Infatti, questo passo sembra essere costituito da due parti differenti, ma che hanno un legame profondo: quei piccoli, infatti, sono anche gli affaticati ed oppressi.
Non sono solo persone semplici, ma invece coloro che si riconoscono piccoli nei confronti del Signore.
Il sapiente in qualche modo indurisce il suo cuore, pensa che si possa arrivare a comprendere tutto, ma anche che abbia forza per superare quasi tutto. Ci sono persone, ad esempio, che dicono che “non hanno bisogno della fede”, come se la fede fosse una scorciatoia falsa nella vita difficile, come se fosse una sorta di vigliaccheria. Ma non è così, tutti noi abbiamo bisogno di conoscere il nostro Creatore e il senso della nostra vita, mentre alcuni si illudono di poter vivere senza Dio.
C’è una superbia nel pensare che l’intelletto umano sia in grado di comprendere prima o poi ogni cosa, e una superbia personale nel pensare che con forza e determinazione si possa vincere ogni cosa.
E questo causa ancor più frustrazione ed è segno dell’inadeguatezza del vivere moderno.
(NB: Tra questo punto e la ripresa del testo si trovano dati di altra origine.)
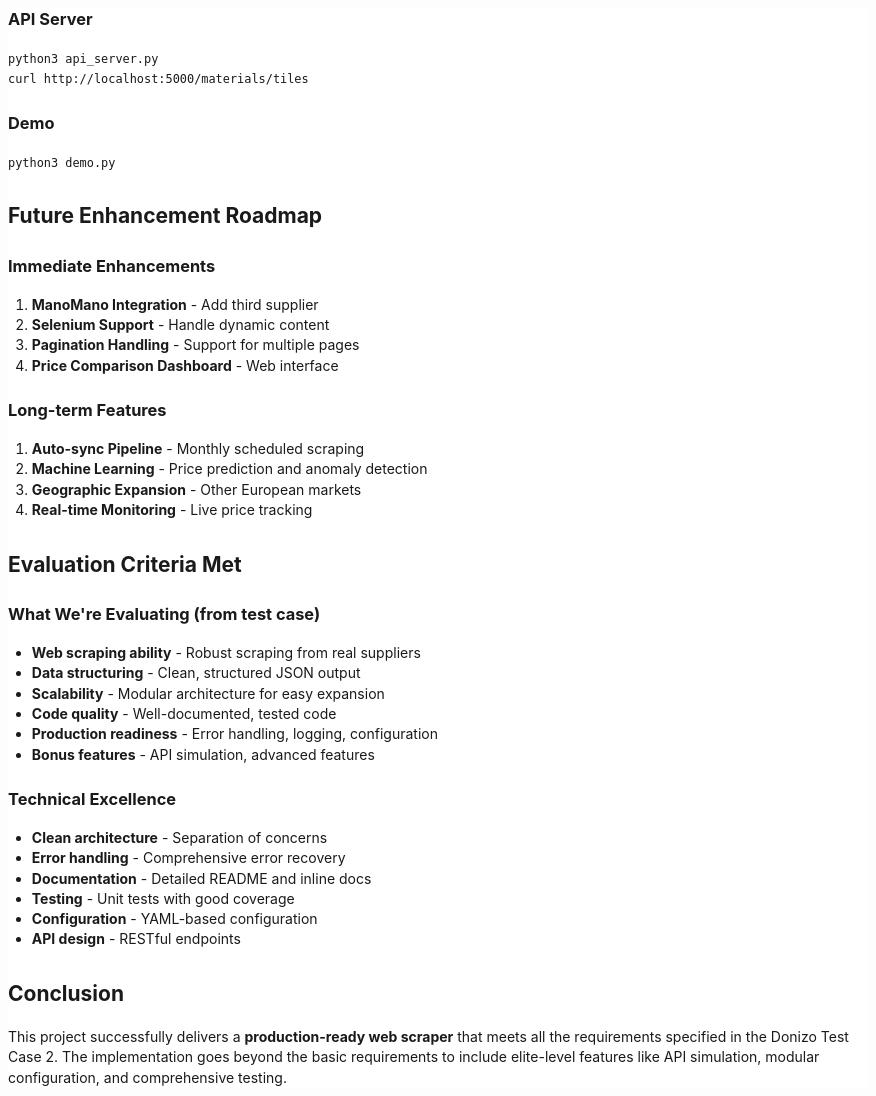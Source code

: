 ### API Server
```bash
python3 api_server.py
curl http://localhost:5000/materials/tiles
```

### Demo
```bash
python3 demo.py
```

## Future Enhancement Roadmap

### Immediate Enhancements
1. **ManoMano Integration** - Add third supplier
2. **Selenium Support** - Handle dynamic content
3. **Pagination Handling** - Support for multiple pages
4. **Price Comparison Dashboard** - Web interface

### Long-term Features
1. **Auto-sync Pipeline** - Monthly scheduled scraping
2. **Machine Learning** - Price prediction and anomaly detection
3. **Geographic Expansion** - Other European markets
4. **Real-time Monitoring** - Live price tracking

## Evaluation Criteria Met

### What We're Evaluating (from test case)
- **Web scraping ability** - Robust scraping from real suppliers
- **Data structuring** - Clean, structured JSON output
- **Scalability** - Modular architecture for easy expansion
- **Code quality** - Well-documented, tested code
- **Production readiness** - Error handling, logging, configuration
- **Bonus features** - API simulation, advanced features

### Technical Excellence
- **Clean architecture** - Separation of concerns
- **Error handling** - Comprehensive error recovery
- **Documentation** - Detailed README and inline docs
- **Testing** - Unit tests with good coverage
- **Configuration** - YAML-based configuration
- **API design** - RESTful endpoints

## Conclusion

This project successfully delivers a **production-ready web scraper** that meets all the requirements specified in the Donizo Test Case 2. The implementation goes beyond the basic requirements to include elite-level features like API simulation, modular configuration, and comprehensive testing.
Coloro che invece sono affaticati ed oppressi, come li indica Gesù, si trovano a riconoscere invece che hanno estremo bisogno dell’aiuto di Dio e ne cantano le lodi, quando scoprono che sono deboli, ma insieme amati dal nostro Salvatore.
La fede in effetti di cui qui si parla, non è una generica fede in un qualche Dio, ma è fede solo in Gesù Cristo.
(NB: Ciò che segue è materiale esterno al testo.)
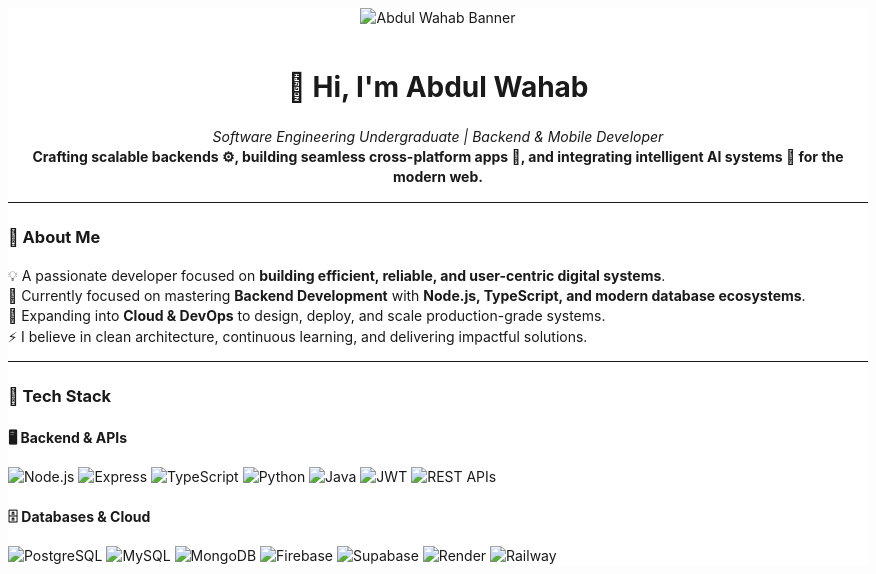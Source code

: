 
<div align="center">
  <img src="https://raw.githubusercontent.com/BuiltByWahabXD/BuiltByWahabXD/main/Linkedin%20Banner%20(1).png" alt="Abdul Wahab Banner" width="100%" />
</div>


<h1 align="center">👋 Hi, I'm Abdul Wahab</h1>

<p align="center">
  <i>Software Engineering Undergraduate | Backend & Mobile Developer</i><br>
<b>Crafting scalable backends ⚙️, building seamless cross-platform apps 📱, and integrating intelligent AI systems 🤖 for the modern web.</b>
</p>

---

### 🚀 About Me
💡 A passionate developer focused on **building efficient, reliable, and user-centric digital systems**.  
🎯 Currently focused on mastering **Backend Development** with **Node.js, TypeScript, and modern database ecosystems**.  
🌱 Expanding into **Cloud & DevOps** to design, deploy, and scale production-grade systems.  
⚡ I believe in clean architecture, continuous learning, and delivering impactful solutions.  

---

### 🧠 Tech Stack

#### 🖥️ Backend & APIs
![Node.js](https://img.shields.io/badge/Node.js-339933?style=for-the-badge&logo=nodedotjs&logoColor=white)
![Express](https://img.shields.io/badge/Express-000000?style=for-the-badge&logo=express&logoColor=white)
![TypeScript](https://img.shields.io/badge/TypeScript-007ACC?style=for-the-badge&logo=typescript&logoColor=white)
![Python](https://img.shields.io/badge/Python-3776AB?style=for-the-badge&logo=python&logoColor=white)
![Java](https://img.shields.io/badge/Java-007396?style=for-the-badge&logo=openjdk&logoColor=white)
![JWT](https://img.shields.io/badge/JWT-000000?style=for-the-badge&logo=jsonwebtokens&logoColor=white)
![REST APIs](https://img.shields.io/badge/REST%20APIs-02569B?style=for-the-badge&logo=swagger&logoColor=white)

#### 🗄️ Databases & Cloud
![PostgreSQL](https://img.shields.io/badge/PostgreSQL-316192?style=for-the-badge&logo=postgresql&logoColor=white)
![MySQL](https://img.shields.io/badge/MySQL-4479A1?style=for-the-badge&logo=mysql&logoColor=white)
![MongoDB](https://img.shields.io/badge/MongoDB-4EA94B?style=for-the-badge&logo=mongodb&logoColor=white)
![Firebase](https://img.shields.io/badge/Firebase-FFCA28?style=for-the-badge&logo=firebase&logoColor=black)
![Supabase](https://img.shields.io/badge/Supabase-3ECF8E?style=for-the-badge&logo=supabase&logoColor=white)
![Render](https://img.shields.io/badge/Render-46E3B7?style=for-the-badge&logo=render&logoColor=black)
![Railway](https://img.shields.io/badge/Railway-0B0D0E?style=for-the-badge&logo=railway&logoColor=white)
Egli, infatti, conosce ogni cosa, perché datagli dal Padre. Egli la rivela e, come è scritto, non si può andare al Padre se non per mezzo di Gesù. Qui -se vogliamo- è proprio la demarcazione fra credenti e sapienti, pronti a qualche teoria astrusa, ma non al semplice annuncio dell’evangelo: Gesù è il Signore.
Infatti, non è che noi cristiani conosciamo la risposta ad ogni mistero, ma Gesù Cristo ci ha rivelato l’essenziale la grazia e l’amore di Dio, e questo è quanto ci basta o ci dovrebbe bastare per vivere.
Carico leggero
La parte del testo del giogo, la capiamo sapendo che i sapienti, gli scribi e i farisei nel tempo di Gesù, mettevano dei pesi sulle spalle dei poveri e dei semplici, come viene detto altrove, era una visione autosufficiente nell’adempiere la Legge di Mosè, ed era divenuta religione dei rituali e delle mille clausole. Oltre che dalle difficoltà della vita, i semplici erano dunque affaticati e oppressi anche da questi pesi di non essere all’altezza di ciò che chiedeva il Signore.
Gesù non è che avesse una visione meno rigorosa della volontà di Dio, ma annunciava la grazia, il perdono dell’imperfezione umana. Era così rigettato da chi si reputava perfetto e accolto dagli affaticati.
Oggi
Oggi non sono più tanto i religiosi che mettono pesi, che pongono il giogo sui piccoli e i semplici, molti sono i sapienti, i politici, gli industriali, gli economisti, gli ingegneri della tecnologia… sono loro che nel nostro tempo mettono dei pesi sulle spalle, ci fanno vivere affaticati ed oppressi, più di quello che farebbe la vita stessa.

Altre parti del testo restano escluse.